Qual è la prima cosa che dice in questi incontri formativi, ai giovani che vorrebbero lavorare nel cinema?

«Che i tempi sono cambiati rispetto a quello che di solito viene loro insegnato. Nel senso che le conoscenze tecniche legate all’utilizzo della pellicola sono oggi inutili e direi anche controproducenti. Le macchine da presa digitali che usiamo adesso hanno bisogno di un approccio completamente diverso in termini di luminosità, di qualità e quantità della luce, e quindi quella cultura libresca, teorica, è sostanzialmente superata. Ma questo al posto di creare preoccupazione e stupore dovrebbe essere per loro stimolo per inventare nuove strade, nuove forme di utilizzo della luce e dell’immagine adeguate ai mezzi di rappresentazione che abbiamo a disposizione».

Nessuna nostalgia quindi della pellicola?

«Per niente. Penso che bisogna adeguarsi ai tempi, non essere romantici. Il principio “si stava meglio quando si stava peggio” lo trovo reazionario, fascista. La qualità dell’immagine oggi è molto più interessante e dico ai giovani di avere fiducia e coraggio, anche se sono l’elemento debole della nostra società, per la precarietà, l’idea dello stage gratuito e tutte queste che sono passate come una logica negli ultimi anni».

Il suo straordinario percorso può essere senz’altro d’ispirazione. Partiamo dal film più recente anche per ragioni territoriali: “Ariaferma”. Come si è trovato a lavorare in Sardegna?

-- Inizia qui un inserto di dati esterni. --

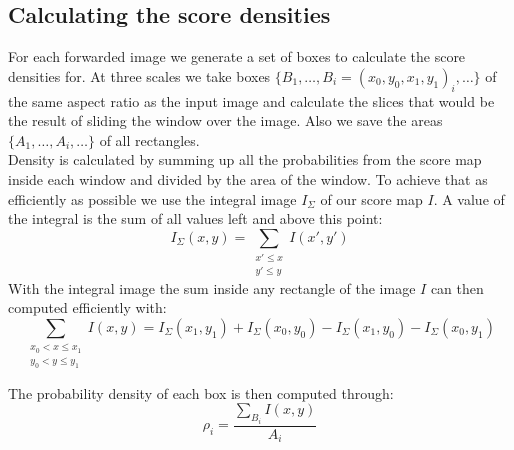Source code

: \subsection{Calculating the score densities}
\label{sec:pipeline:eval:density}
For each forwarded image we generate a set of boxes to calculate the score densities for. At three scales we take boxes $\{B_1,\dotsc, B_i = (x_0, y_0, x_1, y_1)_i,\dotsc\}$ of the same aspect ratio as the input image and calculate the slices that would be the result of sliding the window over the image. Also we save the areas $\{A_1,\dotsc, A_i,\dotsc\}$ of all rectangles.\\
Density is calculated by summing up all the probabilities from the score map inside each window and divided by the area of the window. To achieve that as efficiently as possible we use the integral image $I_\Sigma$ of our score map $I$. A value of the integral is the sum of all values left and above this point:
\begin{equation}
    I_\Sigma(x, y) = \sum_{\substack{x' \le x\\ y' \le y}} I(x', y')
\end{equation}
With the integral image the sum inside any rectangle of the image $I$ can then computed efficiently with:
\begin{equation}
    \sum_{\substack{x_0 < x \le x_1\\ y_0 < y \le y_1}}I(x,y) = I_\Sigma(x_1, y_1) + I_\Sigma(x_0, y_0) - I_\Sigma(x_1, y_0) - I_\Sigma(x_0, y_1)
\end{equation}

The probability density of each box is then computed through:
\begin{equation}
    \rho_i = \frac{\sum_{B_i}I(x,y)}{A_i}
\end{equation}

«Sono state settimane bellissime. Adoro la Sardegna, trovo che sia un’isola meravigliosa per le qualità naturali e anche umane. Mi trovo davvero molto bene con i sardi».

Le riprese sono state quasi tutte effettuate nell’ex carcere di San Sebastiano. Che esperienza è stata girare in un luogo così particolare?

«Tutti i luoghi mantengono la presenza del dolore o della felicità che in essi sono stati vissuti. Sentivamo che là dentro c’era stata una sofferenza terribile e se da un lato questo è stato umanamente faticoso, dall’altra ha aggiunto qualcosa al film. Credo la visione riesca a trasmettere l’inumanità che è consona al carcere».

Protagonisti sono grandi nomi: Toni Servillo e Silvio Orlando, ma nel cast ci sono anche interpreti non professionisti o con poca esperienza. Che rapporto ha con gli attori come direttore della fotografia?

«Gli attori, affermati o meno, sono gli elementi più fragili, esposti e in difficoltà all’interno della lavorazione di un film. Noi direttori della fotografia, anche grazie alla semplicità del digitale al posto della pellicola, dobbiamo cercare di essere veloci perché il tempo sul set va dedicato soprattutto agli interpreti. La sostanza di un film è data dalla recitazione, non dalla forma, dalle inquadrature, dai vezzi estetici. Gli attori quindi vanno difesi e dobbiamo regalare loro più tempo possibile, anche per ripetere le scene».

In Sardegna aveva già lavorato con Paolo Sorrentino ...

«Sì, grandi parti di “Loro” sono state girate in Costa Smeralda. Una zona della Sardegna certamente bella, ma che amo meno. Preferisco Sassari e la campagna circostante che ho conosciuto durante le riprese di “Ariaferma” durate circa due mesi».

Con Leonardo Di Costanzo aveva già collaborato, con Sorrentino è successo più volte, così come con altri registi come Silvio Soldini o Carlo Mazzacurati. I sodalizi artistici rendono più facile il suo lavoro?

«Si vivono settimane intense sul set, fianco a fianco. Si crea un rapporto di conoscenza, di amicizia, che certamente aiuta. Poi è giusto che la collaborazione si possa anche interrompere, è bello cambiare a un certo punto».

Quando lavora con un nuovo regista qual è invece il primo approccio?

«Ogni volta è diverso. Tendo comunque a dire subito che mi permetterò di suggerire delle soluzioni, ma se vedrò queste scelte accettate acriticamente smetterò di suggerire. Perché i film sono dei registi, non dei direttori della fotografia. La presenza di chi fa il mio mestiere non dev’essere soverchiante».

Cerca quindi di adattarsi lei al regista?

«Certamente, mi metto al servizio. Per esempio quando ho lavorato con Ciprì e Maresco (per “Lo zio di Brooklyn” e “Totò che visse due volte”) ho cercato di restituire in pellicola, per il cinema, l’estetica che avevano già brillantemente collaudato con i loro video per la televisione».

I migliori registi italiani, ma non solo, anche la collaborazione con il grande iraniano Abbas Kiarostami per “Copia conforme”. Come ricorda quell’esperienza?

«Uno dei momenti più indimenticabili della mia vita. Abbas era un grandissimo regista e una persona meravigliosa. E credo che abbiamo fatto un film importante, forse allora non capito. Con gli anni, rivedendolo, mi sembra ancora più bello».